Many studies have suggested that the processing of lignocellulosic biomass could provide a renewable feedstock to supplant much of the current demand on petroleum sources. Currently, alkyl imidazolium-based ionic liquids (ILs) have shown considerable promise in the pretreatment, solvation, and hydrolysis of lignocellulosic materials although their high cost and unfavorable viscosity has limited their widespread use. Functionalizing these ILs with an oligo(ethoxy) tail has previously been shown through experiment to decrease the IL's viscosity resulting in enhanced mass transport characteristics, in addition to other favorable traits including decreased inhibition of some enzymes. Additionally, the use of cosolvents to mitigate the cost and unfavorable traits of ILs is an area of growing interest with particular attention on water as the presence of water in biomass processes is inevitable.
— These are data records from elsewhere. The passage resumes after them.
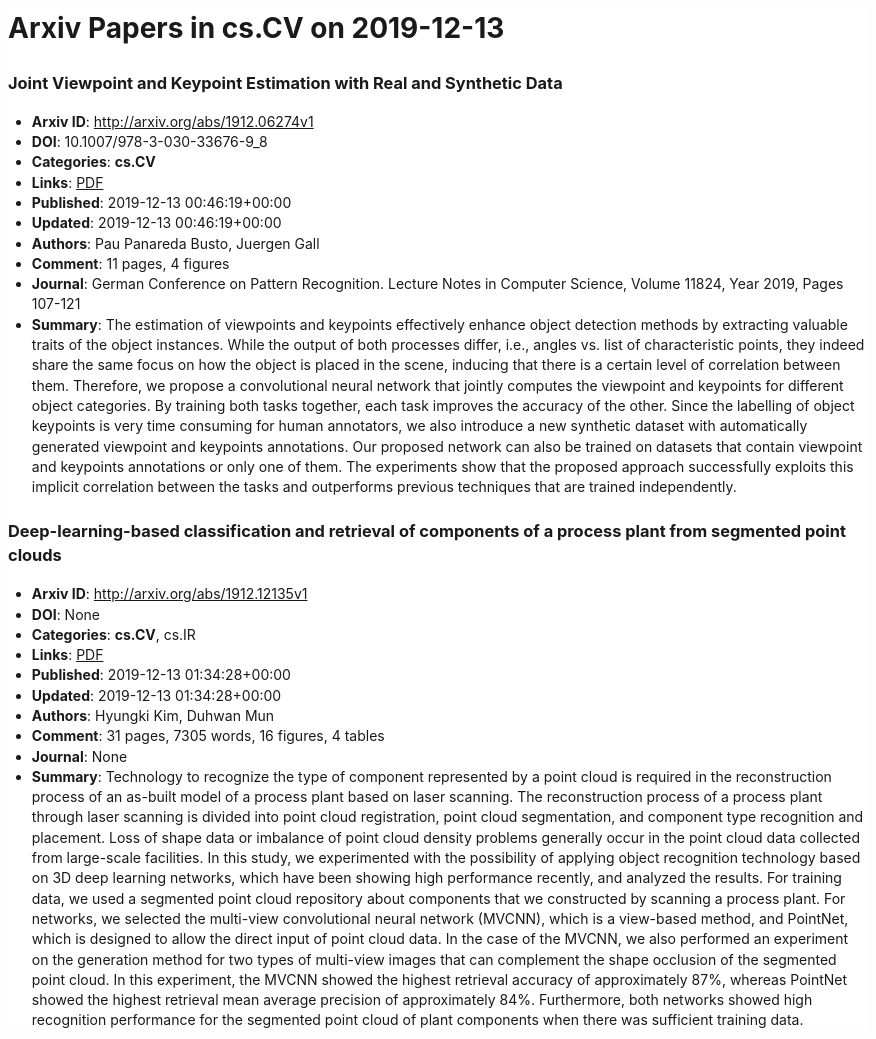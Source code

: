# Arxiv Papers in cs.CV on 2019-12-13
### Joint Viewpoint and Keypoint Estimation with Real and Synthetic Data
- **Arxiv ID**: http://arxiv.org/abs/1912.06274v1
- **DOI**: 10.1007/978-3-030-33676-9_8
- **Categories**: **cs.CV**
- **Links**: [PDF](http://arxiv.org/pdf/1912.06274v1)
- **Published**: 2019-12-13 00:46:19+00:00
- **Updated**: 2019-12-13 00:46:19+00:00
- **Authors**: Pau Panareda Busto, Juergen Gall
- **Comment**: 11 pages, 4 figures
- **Journal**: German Conference on Pattern Recognition. Lecture Notes in
  Computer Science, Volume 11824, Year 2019, Pages 107-121
- **Summary**: The estimation of viewpoints and keypoints effectively enhance object detection methods by extracting valuable traits of the object instances. While the output of both processes differ, i.e., angles vs. list of characteristic points, they indeed share the same focus on how the object is placed in the scene, inducing that there is a certain level of correlation between them. Therefore, we propose a convolutional neural network that jointly computes the viewpoint and keypoints for different object categories. By training both tasks together, each task improves the accuracy of the other. Since the labelling of object keypoints is very time consuming for human annotators, we also introduce a new synthetic dataset with automatically generated viewpoint and keypoints annotations. Our proposed network can also be trained on datasets that contain viewpoint and keypoints annotations or only one of them. The experiments show that the proposed approach successfully exploits this implicit correlation between the tasks and outperforms previous techniques that are trained independently.



### Deep-learning-based classification and retrieval of components of a process plant from segmented point clouds
- **Arxiv ID**: http://arxiv.org/abs/1912.12135v1
- **DOI**: None
- **Categories**: **cs.CV**, cs.IR
- **Links**: [PDF](http://arxiv.org/pdf/1912.12135v1)
- **Published**: 2019-12-13 01:34:28+00:00
- **Updated**: 2019-12-13 01:34:28+00:00
- **Authors**: Hyungki Kim, Duhwan Mun
- **Comment**: 31 pages, 7305 words, 16 figures, 4 tables
- **Journal**: None
- **Summary**: Technology to recognize the type of component represented by a point cloud is required in the reconstruction process of an as-built model of a process plant based on laser scanning. The reconstruction process of a process plant through laser scanning is divided into point cloud registration, point cloud segmentation, and component type recognition and placement. Loss of shape data or imbalance of point cloud density problems generally occur in the point cloud data collected from large-scale facilities. In this study, we experimented with the possibility of applying object recognition technology based on 3D deep learning networks, which have been showing high performance recently, and analyzed the results. For training data, we used a segmented point cloud repository about components that we constructed by scanning a process plant. For networks, we selected the multi-view convolutional neural network (MVCNN), which is a view-based method, and PointNet, which is designed to allow the direct input of point cloud data. In the case of the MVCNN, we also performed an experiment on the generation method for two types of multi-view images that can complement the shape occlusion of the segmented point cloud. In this experiment, the MVCNN showed the highest retrieval accuracy of approximately 87%, whereas PointNet showed the highest retrieval mean average precision of approximately 84%. Furthermore, both networks showed high recognition performance for the segmented point cloud of plant components when there was sufficient training data.
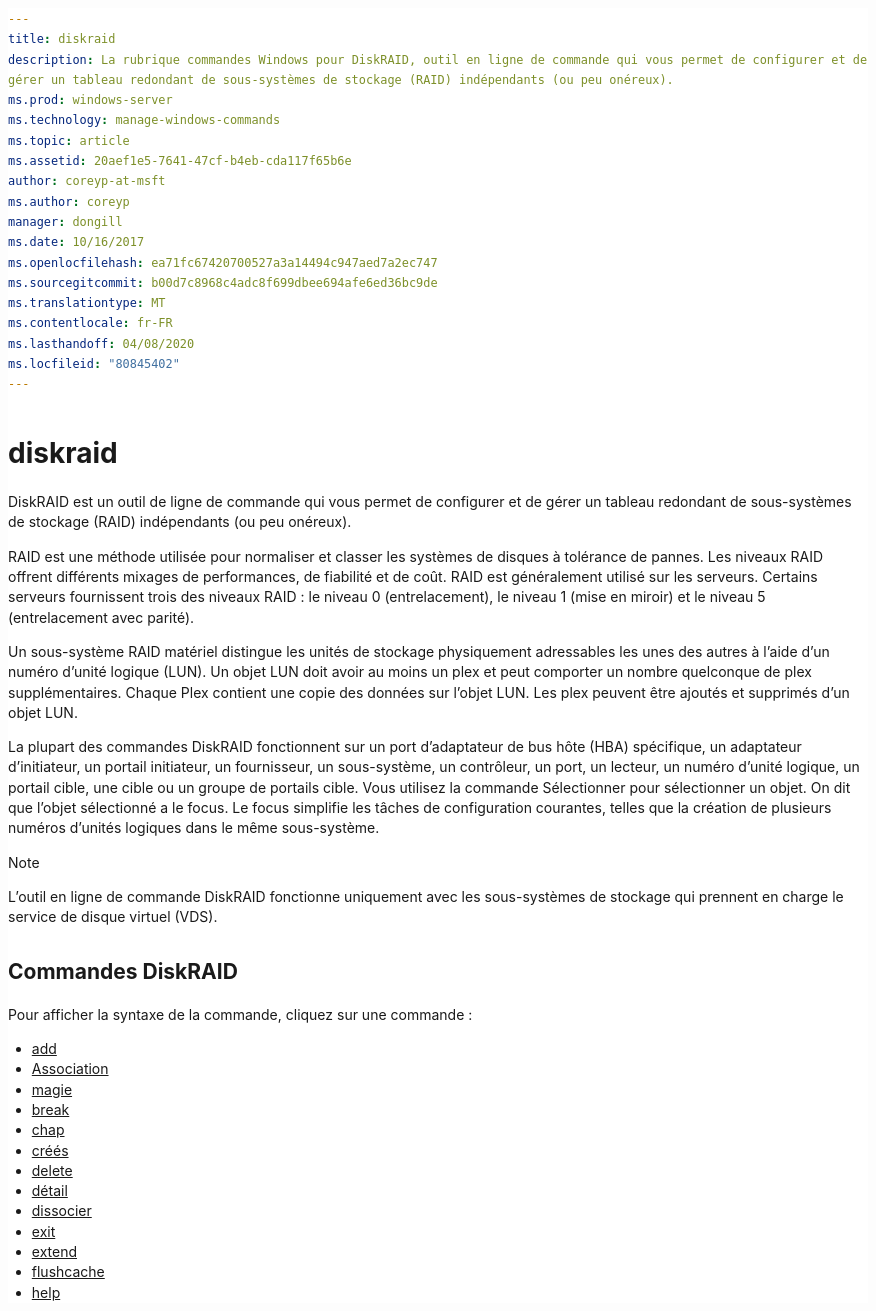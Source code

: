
 ```yaml
---
title: diskraid
description: La rubrique commandes Windows pour DiskRAID, outil en ligne de commande qui vous permet de configurer et de gérer un tableau redondant de sous-systèmes de stockage (RAID) indépendants (ou peu onéreux).
ms.prod: windows-server
ms.technology: manage-windows-commands
ms.topic: article
ms.assetid: 20aef1e5-7641-47cf-b4eb-cda117f65b6e
author: coreyp-at-msft
ms.author: coreyp
manager: dongill
ms.date: 10/16/2017
ms.openlocfilehash: ea71fc67420700527a3a14494c947aed7a2ec747
ms.sourcegitcommit: b00d7c8968c4adc8f699dbee694afe6ed36bc9de
ms.translationtype: MT
ms.contentlocale: fr-FR
ms.lasthandoff: 04/08/2020
ms.locfileid: "80845402"
---
```

# <a name="diskraid"></a>diskraid

DiskRAID est un outil de ligne de commande qui vous permet de configurer et de gérer un tableau redondant de sous-systèmes de stockage (RAID) indépendants (ou peu onéreux).

RAID est une méthode utilisée pour normaliser et classer les systèmes de disques à tolérance de pannes. Les niveaux RAID offrent différents mixages de performances, de fiabilité et de coût. RAID est généralement utilisé sur les serveurs. Certains serveurs fournissent trois des niveaux RAID : le niveau 0 (entrelacement), le niveau 1 (mise en miroir) et le niveau 5 (entrelacement avec parité).

Un sous-système RAID matériel distingue les unités de stockage physiquement adressables les unes des autres à l’aide d’un numéro d’unité logique (LUN). Un objet LUN doit avoir au moins un plex et peut comporter un nombre quelconque de plex supplémentaires. Chaque Plex contient une copie des données sur l’objet LUN. Les plex peuvent être ajoutés et supprimés d’un objet LUN.

La plupart des commandes DiskRAID fonctionnent sur un port d’adaptateur de bus hôte (HBA) spécifique, un adaptateur d’initiateur, un portail initiateur, un fournisseur, un sous-système, un contrôleur, un port, un lecteur, un numéro d’unité logique, un portail cible, une cible ou un groupe de portails cible. Vous utilisez la commande Sélectionner pour sélectionner un objet. On dit que l’objet sélectionné a le focus. Le focus simplifie les tâches de configuration courantes, telles que la création de plusieurs numéros d’unités logiques dans le même sous-système.

> [!NOTE]
> L’outil en ligne de commande DiskRAID fonctionne uniquement avec les sous-systèmes de stockage qui prennent en charge le service de disque virtuel (VDS).

## <a name="diskraid-commands"></a>Commandes DiskRAID

Pour afficher la syntaxe de la commande, cliquez sur une commande :
-   [add](#BKMK_1)
-   [Association](#BKMK_2)
-   [magie](#BKMK_3)
-   [break](#BKMK_4)
-   [chap](#BKMK_5)
-   [créés](#BKMK_6)
-   [delete](#BKMK_7)
-   [détail](#BKMK_8)
-   [dissocier](#BKMK_9)
-   [exit](#BKMK_10)
-   [extend](#BKMK_11)
-   [flushcache](#BKMK_12)
-   [help](#BKMK_13)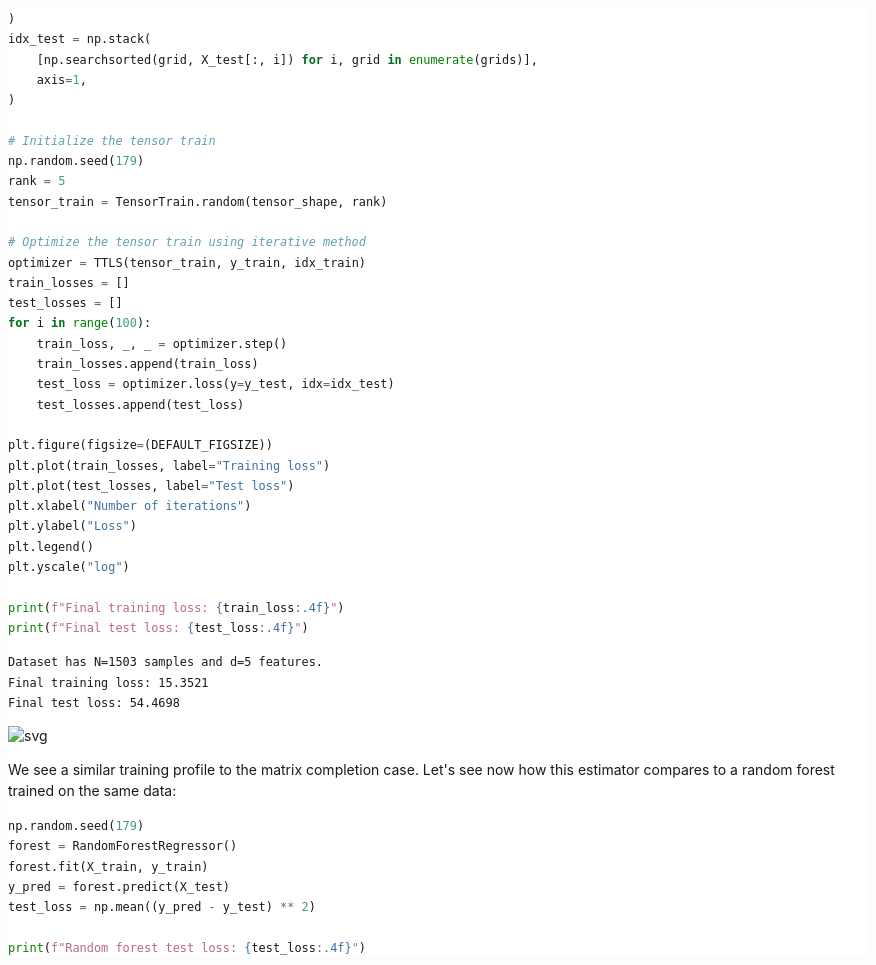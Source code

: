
 ```python
)
idx_test = np.stack(
    [np.searchsorted(grid, X_test[:, i]) for i, grid in enumerate(grids)],
    axis=1,
)

# Initialize the tensor train
np.random.seed(179)
rank = 5
tensor_train = TensorTrain.random(tensor_shape, rank)

# Optimize the tensor train using iterative method
optimizer = TTLS(tensor_train, y_train, idx_train)
train_losses = []
test_losses = []
for i in range(100):
    train_loss, _, _ = optimizer.step()
    train_losses.append(train_loss)
    test_loss = optimizer.loss(y=y_test, idx=idx_test)
    test_losses.append(test_loss)

plt.figure(figsize=(DEFAULT_FIGSIZE))
plt.plot(train_losses, label="Training loss")
plt.plot(test_losses, label="Test loss")
plt.xlabel("Number of iterations")
plt.ylabel("Loss")
plt.legend()
plt.yscale("log")

print(f"Final training loss: {train_loss:.4f}")
print(f"Final test loss: {test_loss:.4f}")
```

    Dataset has N=1503 samples and d=5 features.
    Final training loss: 15.3521
    Final test loss: 54.4698



    
![svg](/imgs/discrete-function-tensor/tensor-completion_15_1.svg)
    


We see a similar training profile to the matrix completion case. Let's see now how this estimator compares to a random forest trained on the same data:


```python
np.random.seed(179)
forest = RandomForestRegressor()
forest.fit(X_train, y_train)
y_pred = forest.predict(X_test)
test_loss = np.mean((y_pred - y_test) ** 2)

print(f"Random forest test loss: {test_loss:.4f}")
```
Through the use of biased and unbiased molecular dynamics (MD) simulations, this study provides a molecular-level perspective of the various solvent-solvent and solvent-solute interactions in binary mixtures of water and 1-methyltriethoxy-3-ethylimidazolium acetate ([Me-(OEt)3-Et-IM+] [OAc-]) in the presence of model cellulose compounds (i.e., glucose and cellobiose). It is observed that at ∼75% w/w IL and water a transition in the nanostructure of the solvent occurs between water-like and IL-like solvation characteristics. It is shown that H-bonding interactions between the anion and water are a major driving force that significantly impacts the solvent properties of the IL as well as conformational preferences of the cellulosic model compound. In addition, it is found that the oligo(ethoxy) cation tail is responsible for the reduction in the propensity for tail aggregation as compared to alkyl tails of similar length, which, combined with increased ionic shielding, results in increased diffusion and enhanced water-like solvation characteristics.